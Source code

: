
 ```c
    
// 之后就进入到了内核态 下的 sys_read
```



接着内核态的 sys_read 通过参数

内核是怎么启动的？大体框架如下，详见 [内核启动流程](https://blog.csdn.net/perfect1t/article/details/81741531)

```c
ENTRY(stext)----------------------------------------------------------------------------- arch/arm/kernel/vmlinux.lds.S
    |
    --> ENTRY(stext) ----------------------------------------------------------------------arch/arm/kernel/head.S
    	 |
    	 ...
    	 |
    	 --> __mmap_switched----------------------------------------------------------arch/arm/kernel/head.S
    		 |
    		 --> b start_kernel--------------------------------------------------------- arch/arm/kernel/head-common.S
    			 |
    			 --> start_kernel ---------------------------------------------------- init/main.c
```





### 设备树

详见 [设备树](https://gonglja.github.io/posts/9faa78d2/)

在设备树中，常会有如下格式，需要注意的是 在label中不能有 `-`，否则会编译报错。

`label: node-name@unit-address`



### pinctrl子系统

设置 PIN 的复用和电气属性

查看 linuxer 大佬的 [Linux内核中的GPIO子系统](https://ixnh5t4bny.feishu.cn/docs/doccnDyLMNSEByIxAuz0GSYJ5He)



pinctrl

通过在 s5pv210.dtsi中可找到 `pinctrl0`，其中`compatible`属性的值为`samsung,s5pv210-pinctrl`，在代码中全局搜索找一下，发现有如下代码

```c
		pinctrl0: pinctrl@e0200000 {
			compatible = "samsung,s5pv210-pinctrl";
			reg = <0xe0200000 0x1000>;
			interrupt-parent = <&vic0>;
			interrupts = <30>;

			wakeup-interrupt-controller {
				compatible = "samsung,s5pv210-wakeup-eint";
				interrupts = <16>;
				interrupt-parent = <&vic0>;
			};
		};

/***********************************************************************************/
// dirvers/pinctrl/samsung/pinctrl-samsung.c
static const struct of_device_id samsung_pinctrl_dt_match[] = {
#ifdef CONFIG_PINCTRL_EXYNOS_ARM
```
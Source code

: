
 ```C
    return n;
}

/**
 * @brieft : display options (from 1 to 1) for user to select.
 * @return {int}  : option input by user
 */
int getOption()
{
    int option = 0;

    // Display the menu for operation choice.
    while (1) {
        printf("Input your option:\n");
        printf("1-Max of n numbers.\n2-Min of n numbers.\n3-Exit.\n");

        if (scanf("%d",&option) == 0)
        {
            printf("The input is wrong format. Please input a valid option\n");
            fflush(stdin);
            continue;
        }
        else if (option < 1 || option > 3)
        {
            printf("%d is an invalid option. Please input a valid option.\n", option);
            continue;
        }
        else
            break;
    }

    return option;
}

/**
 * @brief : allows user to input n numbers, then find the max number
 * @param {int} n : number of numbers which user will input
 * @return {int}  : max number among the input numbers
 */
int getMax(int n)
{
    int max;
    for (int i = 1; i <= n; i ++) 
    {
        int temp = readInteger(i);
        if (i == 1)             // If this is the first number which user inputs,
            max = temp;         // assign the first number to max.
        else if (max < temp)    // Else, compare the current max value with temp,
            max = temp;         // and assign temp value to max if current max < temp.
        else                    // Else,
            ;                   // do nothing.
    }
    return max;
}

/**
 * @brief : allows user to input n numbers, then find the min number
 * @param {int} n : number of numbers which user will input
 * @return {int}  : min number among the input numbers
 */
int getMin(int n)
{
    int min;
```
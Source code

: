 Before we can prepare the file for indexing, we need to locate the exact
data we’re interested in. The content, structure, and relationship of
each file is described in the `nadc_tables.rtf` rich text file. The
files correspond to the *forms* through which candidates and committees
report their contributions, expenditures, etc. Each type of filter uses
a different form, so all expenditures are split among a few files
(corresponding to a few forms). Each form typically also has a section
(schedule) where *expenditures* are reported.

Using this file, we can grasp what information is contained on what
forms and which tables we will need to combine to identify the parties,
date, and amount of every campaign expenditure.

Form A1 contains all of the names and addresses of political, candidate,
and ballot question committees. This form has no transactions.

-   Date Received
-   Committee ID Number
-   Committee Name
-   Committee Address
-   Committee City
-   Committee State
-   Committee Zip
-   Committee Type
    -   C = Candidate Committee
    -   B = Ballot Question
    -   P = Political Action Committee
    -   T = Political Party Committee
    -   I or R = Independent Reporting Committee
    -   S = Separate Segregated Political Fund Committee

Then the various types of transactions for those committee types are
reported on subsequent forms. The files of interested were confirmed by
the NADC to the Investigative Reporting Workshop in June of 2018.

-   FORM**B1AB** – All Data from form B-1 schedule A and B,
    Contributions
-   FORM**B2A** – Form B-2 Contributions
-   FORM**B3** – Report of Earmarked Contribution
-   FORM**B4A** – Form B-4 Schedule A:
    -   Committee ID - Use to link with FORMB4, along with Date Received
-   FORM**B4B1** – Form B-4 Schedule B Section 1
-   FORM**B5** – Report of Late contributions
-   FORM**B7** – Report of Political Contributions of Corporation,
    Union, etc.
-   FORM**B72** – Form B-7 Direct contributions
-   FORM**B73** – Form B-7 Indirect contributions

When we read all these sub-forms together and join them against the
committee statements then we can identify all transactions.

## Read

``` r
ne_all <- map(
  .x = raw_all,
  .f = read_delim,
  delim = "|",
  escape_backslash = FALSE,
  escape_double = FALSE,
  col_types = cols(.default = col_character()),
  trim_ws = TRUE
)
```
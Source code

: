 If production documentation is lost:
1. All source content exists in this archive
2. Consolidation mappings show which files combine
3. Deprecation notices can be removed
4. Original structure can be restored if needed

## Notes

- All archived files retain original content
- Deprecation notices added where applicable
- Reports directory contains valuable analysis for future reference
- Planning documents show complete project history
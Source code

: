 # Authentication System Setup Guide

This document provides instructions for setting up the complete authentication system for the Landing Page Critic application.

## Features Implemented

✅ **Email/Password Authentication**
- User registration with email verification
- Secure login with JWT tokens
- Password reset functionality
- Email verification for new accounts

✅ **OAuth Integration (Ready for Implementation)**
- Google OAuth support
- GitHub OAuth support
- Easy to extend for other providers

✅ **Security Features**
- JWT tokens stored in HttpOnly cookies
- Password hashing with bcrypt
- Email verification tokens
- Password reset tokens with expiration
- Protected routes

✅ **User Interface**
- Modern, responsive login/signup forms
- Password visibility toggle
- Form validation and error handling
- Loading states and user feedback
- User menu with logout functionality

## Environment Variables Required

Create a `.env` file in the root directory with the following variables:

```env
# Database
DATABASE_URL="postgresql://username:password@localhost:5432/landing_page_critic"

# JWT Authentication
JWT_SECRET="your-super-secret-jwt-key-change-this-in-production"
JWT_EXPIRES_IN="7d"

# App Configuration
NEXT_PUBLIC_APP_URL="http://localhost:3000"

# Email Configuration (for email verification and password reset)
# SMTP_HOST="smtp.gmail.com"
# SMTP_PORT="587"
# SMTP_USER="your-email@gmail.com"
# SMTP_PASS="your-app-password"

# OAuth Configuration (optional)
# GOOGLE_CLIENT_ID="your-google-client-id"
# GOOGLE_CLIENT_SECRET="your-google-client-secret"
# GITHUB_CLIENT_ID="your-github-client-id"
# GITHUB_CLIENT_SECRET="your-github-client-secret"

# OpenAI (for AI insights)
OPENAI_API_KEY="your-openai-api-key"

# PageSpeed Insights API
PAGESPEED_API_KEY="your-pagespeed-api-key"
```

----------

* Task to complete
Copy every line of the listing containing the string "support".

* Answer box
- Google OAuth support
- GitHub OAuth support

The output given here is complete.